Happily Ever Awkward (The H.E.A. Files, #1)(59)



Seeboth wheeled on Laura, outraged. “You?! But how?!”

Laura sniffed, feeling fairly proud of herself. “Pretty standard counterspell, actually. Surprised you didn’t know it.”

Paul leaped to his feet and charged forward once again.

“Blast it!” Seeboth snapped.

He wheeled back toward Princess Luscious, hoping to finish the sacrifice quickly, but he had made the mistake of backing too close to the altar, and even though she couldn’t see him clearly, Princess Luscious could hear his voice. She lashed out with her foot, channeling all her fear and anger and outrage into the kick, and her kick subsequently channeled it all directly into his groin.

“Oopf,” was all he said.

Judgment clattered from his hands and Laura scooped it up. Hunched over and clutching his crotch, Seeboth staggered toward her. She panicked.

“Paul! Catch!”

She flung the sword at him.

Paul ducked and it barely missed his head.

The blade flew down the steps.

A voice said, “Dammit! Not again!”

There was a flash of green light.

There was a flash of red light.

There was silence.





One of the interesting things about being a magic book is the fact that I can travel through time. The spell is called “Flashback” and I use it only sparingly, for it can prove quite deadly to the flow of a story. Should one’s Inciting Incident and one’s Denouement ever meet accidentally, well, I’m sure you can imagine the narrative paradox that would result.

I am about to cast Flashback, but keeping everything I just said in mind, I will only be jumping back in time fifteen seconds, and I will only be moving us to the bottom of the stairs.

Please brace yourself. Sometimes the transition can be bumpy.





A hole ripped open in space and unleashed a deluge of putrid water. The flood splashed across the roof of the Shadowkeep, carrying with it one very large, very wet, very angry Demon.

Reaching up through the spray, Worrt waved his paw. The portal pinched shut and the disgusting torrent ceased. Spluttering, Worrt rolled to his feet. He had resumed his ten-foot stature and shook himself dry like an oversized hellhound.

A puddle collected around his feet.

He was in a foul mood.

“I hope somebody’s prepared to get their arse kicked for this,” he said to no one in particular.

He stood at the base of the stairs leading up to the sacrifice platform. Although he couldn’t see what awaited him there, the light of wild magic blazed into the sky. It could only mean one thing.

“Seeboth,” he growled as he started up the steps.

At that moment, a pinwheel of green lightning wrapped around the blade of a magic sword came spinning down the steps.

Right at him.

Too late did he realize what was about to happen.

“Dammit! Not again!”

With a flash of green light, the tip of the Judgment Blade touched Worrt’s chest and, with a burst of red light, the Demon’s body burst into a thousand pieces that vanished in every direction, scattered across the reaches of time and space.

Reaching the bottom of the stairs, Judgment’s blade embedded itself in the last step.





And now let us return to the previous timeline, already in progress.





As the flash of red light faded, Laura yelled, “You were supposed to catch it!”

“You threw a flaming magic sword at me!” Paul yelled right back. “How am I supposed to catch that?!”

“My power! Damn you — all my power was in that sword!” Seeboth raged.

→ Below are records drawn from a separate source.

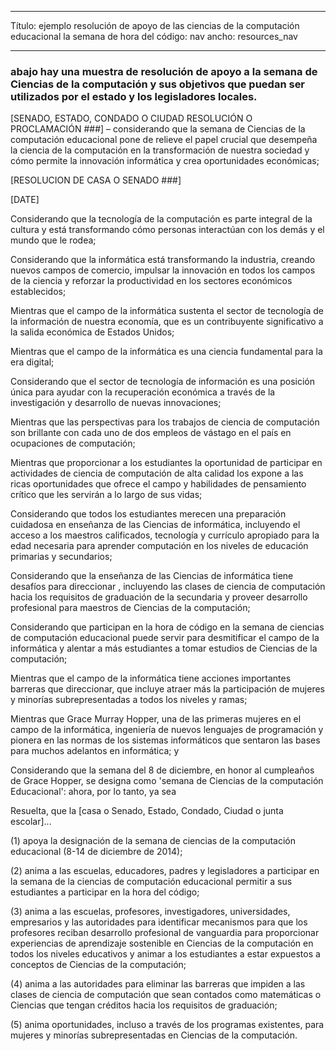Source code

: * * *

Título: ejemplo resolución de apoyo de las ciencias de la computación educacional la semana de hora del código: nav ancho: resources_nav

* * *

### abajo hay una muestra de resolución de apoyo a la semana de Ciencias de la computación y sus objetivos que puedan ser utilizados por el estado y los legisladores locales.

  
[SENADO, ESTADO, CONDADO O CIUDAD RESOLUCIÓN O PROCLAMACIÓN ###] – considerando que la semana de Ciencias de la computación educacional pone de relieve el papel crucial que desempeña la ciencia de la computación en la transformación de nuestra sociedad y cómo permite la innovación informática y crea oportunidades económicas;

[RESOLUCION DE CASA O SENADO ###]

[DATE]

Considerando que la tecnología de la computación es parte integral de la cultura y está transformando cómo personas interactúan con los demás y el mundo que le rodea;

Considerando que la informática está transformando la industria, creando nuevos campos de comercio, impulsar la innovación en todos los campos de la ciencia y reforzar la productividad en los sectores económicos establecidos;

Mientras que el campo de la informática sustenta el sector de tecnología de la información de nuestra economía, que es un contribuyente significativo a la salida económica de Estados Unidos;

Mientras que el campo de la informática es una ciencia fundamental para la era digital;

Considerando que el sector de tecnología de información es una posición única para ayudar con la recuperación económica a través de la investigación y desarrollo de nuevas innovaciones;

Mientras que las perspectivas para los trabajos de ciencia de computación son brillante con cada uno de dos empleos de vástago en el país en ocupaciones de computación;

Mientras que proporcionar a los estudiantes la oportunidad de participar en actividades de ciencia de computación de alta calidad los expone a las ricas oportunidades que ofrece el campo y habilidades de pensamiento crítico que les servirán a lo largo de sus vidas;

Considerando que todos los estudiantes merecen una preparación cuidadosa en enseñanza de las Ciencias de informática, incluyendo el acceso a los maestros calificados, tecnología y currículo apropiado para la edad necesaria para aprender computación en los niveles de educación primarias y secundarios;

Considerando que la enseñanza de las Ciencias de informática tiene desafíos para direccionar , incluyendo las clases de ciencia de computación hacia los requisitos de graduación de la secundaria y proveer desarrollo profesional para maestros de Ciencias de la computación;

Considerando que participan en la hora de código en la semana de ciencias de computación educacional puede servir para desmitificar el campo de la informática y alentar a más estudiantes a tomar estudios de Ciencias de la computación;

Mientras que el campo de la informática tiene acciones importantes barreras que direccionar, que incluye atraer más la participación de mujeres y minorías subrepresentadas a todos los niveles y ramas;

Mientras que Grace Murray Hopper, una de las primeras mujeres en el campo de la informática, ingeniería de nuevos lenguajes de programación y pionera en las normas de los sistemas informáticos que sentaron las bases para muchos adelantos en informática; y

Considerando que la semana del 8 de diciembre, en honor al cumpleaños de Grace Hopper, se designa como 'semana de Ciencias de la computación Educacional': ahora, por lo tanto, ya sea

Resuelta, que la [casa o Senado, Estado, Condado, Ciudad o junta escolar]...

(1) apoya la designación de la semana de ciencias de la computación educacional (8-14 de diciembre de 2014);

(2) anima a las escuelas, educadores, padres y legisladores a participar en la semana de la ciencias de computación educacional permitir a sus estudiantes a participar en la hora del código;

(3) anima a las escuelas, profesores, investigadores, universidades, empresarios y las autoridades para identificar mecanismos para que los profesores reciban desarrollo profesional de vanguardia para proporcionar experiencias de aprendizaje sostenible en Ciencias de la computación en todos los niveles educativos y animar a los estudiantes a estar expuestos a conceptos de Ciencias de la computación;

(4) anima a las autoridades para eliminar las barreras que impiden a las clases de ciencia de computación que sean contados como matemáticas o Ciencias que tengan créditos hacia los requisitos de graduación;

(5) anima oportunidades, incluso a través de los programas existentes, para mujeres y minorías subrepresentadas en Ciencias de la computación.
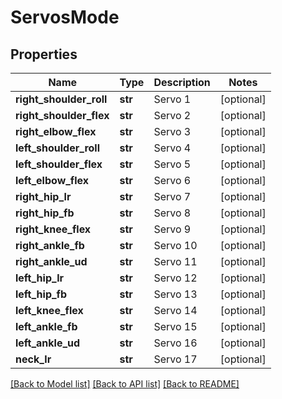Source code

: # ServosMode

## Properties
Name | Type | Description | Notes
------------ | ------------- | ------------- | -------------
**right_shoulder_roll** | **str** | Servo 1 | [optional] 
**right_shoulder_flex** | **str** | Servo 2 | [optional] 
**right_elbow_flex** | **str** | Servo 3 | [optional] 
**left_shoulder_roll** | **str** | Servo 4 | [optional] 
**left_shoulder_flex** | **str** | Servo 5 | [optional] 
**left_elbow_flex** | **str** | Servo 6 | [optional] 
**right_hip_lr** | **str** | Servo 7 | [optional] 
**right_hip_fb** | **str** | Servo 8 | [optional] 
**right_knee_flex** | **str** | Servo 9 | [optional] 
**right_ankle_fb** | **str** | Servo 10 | [optional] 
**right_ankle_ud** | **str** | Servo 11 | [optional] 
**left_hip_lr** | **str** | Servo 12 | [optional] 
**left_hip_fb** | **str** | Servo 13 | [optional] 
**left_knee_flex** | **str** | Servo 14 | [optional] 
**left_ankle_fb** | **str** | Servo 15 | [optional] 
**left_ankle_ud** | **str** | Servo 16 | [optional] 
**neck_lr** | **str** | Servo 17 | [optional] 

[[Back to Model list]](../README.md#documentation-for-models) [[Back to API list]](../README.md#documentation-for-api-endpoints) [[Back to README]](../README.md)


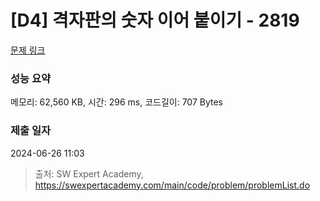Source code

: # [D4] 격자판의 숫자 이어 붙이기 - 2819 

[문제 링크](https://swexpertacademy.com/main/code/problem/problemDetail.do?contestProbId=AV7I5fgqEogDFAXB) 

### 성능 요약

메모리: 62,560 KB, 시간: 296 ms, 코드길이: 707 Bytes

### 제출 일자

2024-06-26 11:03



> 출처: SW Expert Academy, https://swexpertacademy.com/main/code/problem/problemList.do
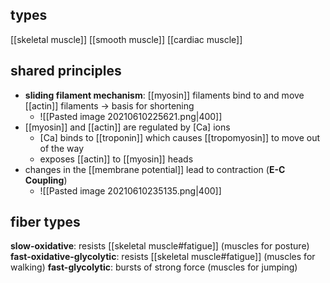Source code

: ## types
[[skeletal muscle]]
[[smooth muscle]]
[[cardiac muscle]]

## shared principles
- **sliding filament mechanism**: [[myosin]] filaments bind to and move [[actin]] filaments -> basis for shortening
	- ![[Pasted image 20210610225621.png|400]]
- [[myosin]] and [[actin]] are regulated by \[Ca\] ions
	- \[Ca\] binds to [[troponin]] which causes [[tropomyosin]] to move out of the way
	- exposes [[actin]] to [[myosin]] heads
- changes in the [[membrane potential]] lead to contraction (**E-C Coupling**)
	- ![[Pasted image 20210610235135.png|400]]

## fiber types
**slow-oxidative**: resists [[skeletal muscle#fatigue]] (muscles for posture)
**fast-oxidative-glycolytic**: resists [[skeletal muscle#fatigue]] (muscles for walking)
**fast-glycolytic**: bursts of strong force (muscles for jumping)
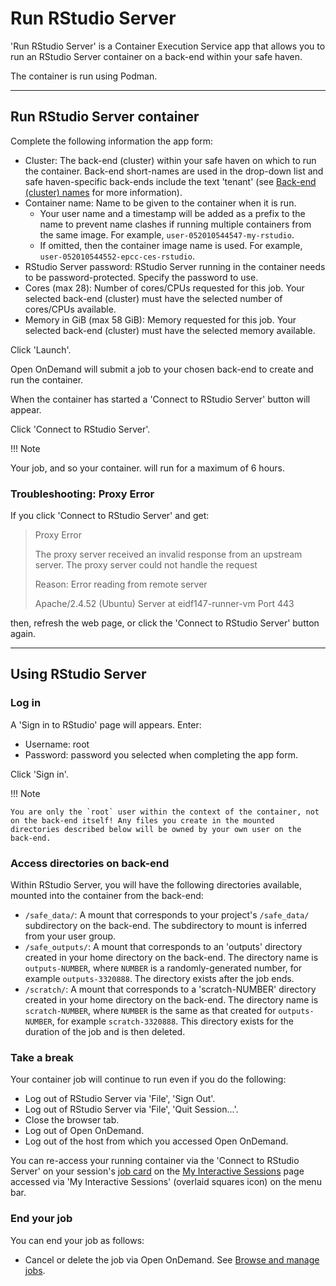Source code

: # Run RStudio Server

'Run RStudio Server' is a Container Execution Service app that allows you to run an RStudio Server container on a back-end within your safe haven.

The container is run using Podman.

---

## Run RStudio Server container

Complete the following information the app form:

* Cluster: The back-end (cluster) within your safe haven on which to run the container. Back-end short-names are used in the drop-down list and safe haven-specific back-ends include the text 'tenant' (see [Back-end (cluster) names](../jobs.md#back-end-cluster-names) for more information).
* Container name: Name to be given to the container when it is run.
    - Your user name and a timestamp will be added as a prefix to the name to prevent name clashes if running multiple containers from the same image. For example, `user-052010544547-my-rstudio`.
    - If omitted, then the container image name is used. For example, `user-052010544552-epcc-ces-rstudio`.
* RStudio Server password: RStudio Server running in the container needs to be password-protected. Specify the password to use.
* Cores (max 28): Number of cores/CPUs requested for this job. Your selected back-end (cluster) must have the selected number of cores/CPUs available.
* Memory in GiB (max 58 GiB): Memory requested for this job. Your selected back-end (cluster) must have the selected memory available.

Click 'Launch'.

Open OnDemand will submit a job to your chosen back-end to create and run the container.

When the container has started a 'Connect to RStudio Server' button will appear.

Click 'Connect to RStudio Server'.

!!! Note

   Your job, and so your container. will run for a maximum of 6 hours.

### Troubleshooting: Proxy Error

If you click 'Connect to RStudio Server' and get:

> Proxy Error
>
> The proxy server received an invalid response from an upstream server.
> The proxy server could not handle the request
>
> Reason: Error reading from remote server
>
> Apache/2.4.52 (Ubuntu) Server at eidf147-runner-vm Port 443

then, refresh the web page, or click the 'Connect to RStudio Server' button again.

---

## Using RStudio Server

### Log in

A 'Sign in to RStudio' page will appears. Enter:

* Username: root
* Password: password you selected when completing the app form.

Click 'Sign in'.

!!! Note

    You are only the `root` user within the context of the container, not on the back-end itself! Any files you create in the mounted directories described below will be owned by your own user on the back-end.

### Access directories on back-end

Within RStudio Server, you will have the following directories available, mounted into the container from the back-end:

* `/safe_data/`: A mount that corresponds to your project's `/safe_data/` subdirectory on the back-end. The subdirectory to mount is inferred from your user group.
* `/safe_outputs/`: A mount that corresponds to an 'outputs' directory created in your home directory on the back-end. The directory name is `outputs-NUMBER`, where `NUMBER` is a randomly-generated number, for example `outputs-3320888`. The directory exists after the job ends.
* `/scratch/`: A mount that corresponds to a 'scratch-NUMBER' directory created in your home directory on the back-end. The directory name is `scratch-NUMBER`, where `NUMBER` is the same as that created for `outputs-NUMBER`, for example `scratch-3320888`. This directory exists for the duration of the job and is then deleted.

### Take a break

Your container job will continue to run even if you do the following:

* Log out of RStudio Server via 'File', 'Sign Out'.
* Log out of RStudio Server via 'File', 'Quit Session...'.
* Close the browser tab.
* Log out of Open OnDemand.
* Log out of the host from which you accessed Open OnDemand.

You can re-access your running container via the 'Connect to RStudio Server' on your session's [job card](../jobs.md#job-cards) on the [My Interactive Sessions](../jobs.md#my-interactive-sessions) page accessed via 'My Interactive Sessions' (overlaid squares icon) on the menu bar.

### End your job

You can end your job as follows:

* Cancel or delete the job via Open OnDemand. See [Browse and manage jobs](../jobs.md#browse-and-manage-jobs).
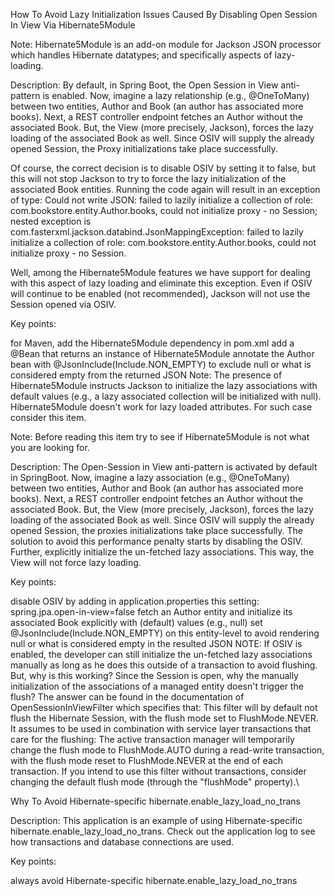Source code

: How To Avoid Lazy Initialization Issues Caused By Disabling Open Session In View Via Hibernate5Module

Note: Hibernate5Module is an add-on module for Jackson JSON processor which handles Hibernate datatypes; and specifically aspects of lazy-loading.

Description: By default, in Spring Boot, the Open Session in View anti-pattern is enabled. Now, imagine a lazy relationship (e.g., @OneToMany) between two entities, Author and Book (an author has associated more books). Next, a REST controller endpoint fetches an Author without the associated Book. But, the View (more precisely, Jackson), forces the lazy loading of the associated Book as well. Since OSIV will supply the already opened Session, the Proxy initializations take place successfully.

Of course, the correct decision is to disable OSIV by setting it to false, but this will not stop Jackson to try to force the lazy initialization of the associated Book entities. Running the code again will result in an exception of type: Could not write JSON: failed to lazily initialize a collection of role: com.bookstore.entity.Author.books, could not initialize proxy - no Session; nested exception is com.fasterxml.jackson.databind.JsonMappingException: failed to lazily initialize a collection of role: com.bookstore.entity.Author.books, could not initialize proxy - no Session.

Well, among the Hibernate5Module features we have support for dealing with this aspect of lazy loading and eliminate this exception. Even if OSIV will continue to be enabled (not recommended), Jackson will not use the Session opened via OSIV.

Key points:

for Maven, add the Hibernate5Module dependency in pom.xml
add a @Bean that returns an instance of Hibernate5Module
annotate the Author bean with @JsonInclude(Include.NON_EMPTY) to exclude null or what is considered empty from the returned JSON
Note: The presence of Hibernate5Module instructs Jackson to initialize the lazy associations with default values (e.g., a lazy associated collection will be initialized with null). Hibernate5Module doesn't work for lazy loaded attributes. For such case consider this item.

Note: Before reading this item try to see if Hibernate5Module is not what you are looking for.

Description: The Open-Session in View anti-pattern is activated by default in SpringBoot. Now, imagine a lazy association (e.g., @OneToMany) between two entities, Author and Book (an author has associated more books). Next, a REST controller endpoint fetches an Author without the associated Book. But, the View (more precisely, Jackson), forces the lazy loading of the associated Book as well. Since OSIV will supply the already opened Session, the proxies initializations take place successfully. The solution to avoid this performance penalty starts by disabling the OSIV. Further, explicitly initialize the un-fetched lazy associations. This way, the View will not force lazy loading.

Key points:

disable OSIV by adding in application.properties this setting: spring.jpa.open-in-view=false
fetch an Author entity and initialize its associated Book explicitly with (default) values (e.g., null)
set @JsonInclude(Include.NON_EMPTY) on this entity-level to avoid rendering null or what is considered empty in the resulted JSON
NOTE: If OSIV is enabled, the developer can still initialize the un-fetched lazy associations manually as long as he does this outside of a transaction to avoid flushing. But, why is this working? Since the Session is open, why the manually initialization of the associations of a managed entity doesn't trigger the flush? The answer can be found in the documentation of OpenSessionInViewFilter which specifies that: This filter will by default not flush the Hibernate Session, with the flush mode set to FlushMode.NEVER. It assumes to be used in combination with service layer transactions that care for the flushing: The active transaction manager will temporarily change the flush mode to FlushMode.AUTO during a read-write transaction, with the flush mode reset to FlushMode.NEVER at the end of each transaction. If you intend to use this filter without transactions, consider changing the default flush mode (through the "flushMode" property).\

Why To Avoid Hibernate-specific hibernate.enable_lazy_load_no_trans

Description: This application is an example of using Hibernate-specific hibernate.enable_lazy_load_no_trans. Check out the application log to see how transactions and database connections are used.

Key points:

always avoid Hibernate-specific hibernate.enable_lazy_load_no_trans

That declaration got Paul’s attention. He turned toward the wizard and hefted his Singing Sword.

Seeboth frowned and muttered, “Perhaps I should’ve played that a bit closer to the vest.”





46



A HELPING HAND


A cylindrical shaft pierced the core of the Shadowkeep, plunging from its upper floors all the way to its foundation. A series of irregular stone steps spiraled along the inner wall and climbed in a clockwise fashion, the one way up or down the tower. Because these treacherous stairs had no railing, the only thing likely to catch anyone careless enough to fall was the ground.

Whooping with triumph, Jack dodged from the torture chamber and carelessly stumbled onto these stairs.

He began to race upward, the open shaft yawning to his right, and he made the mistake of carelessly leaning over to take a look. The moment he did so, he carelessly slipped on a loose stone.

And that’s how Jack fell from the stairs.

However, he managed to catch the edge of a step before the shaft completely swallowed him.

Unfortunately, it was the same step with the same loose stone that had tripped him to begin with, and now the loose stone gave way.

And that’s how Jack fell from the stairs a second time.

However, before the shaft completely swallowed him yet again, a hand clasped his wrist and jerked him to a stop.

Unfortunately, it was a hand attached to a severed arm. Jeremy the Zombie leaned over the steps, clutching his own severed arm in his good hand. He had extended the severed arm as far as he could in order to catch Jack before it was too late.

Though Jack dangled over a shaft fifty stories above the ground, he still recoiled from the undead hand and refused to touch it. “Diseases! Remember what I said about diseases?!” he cried.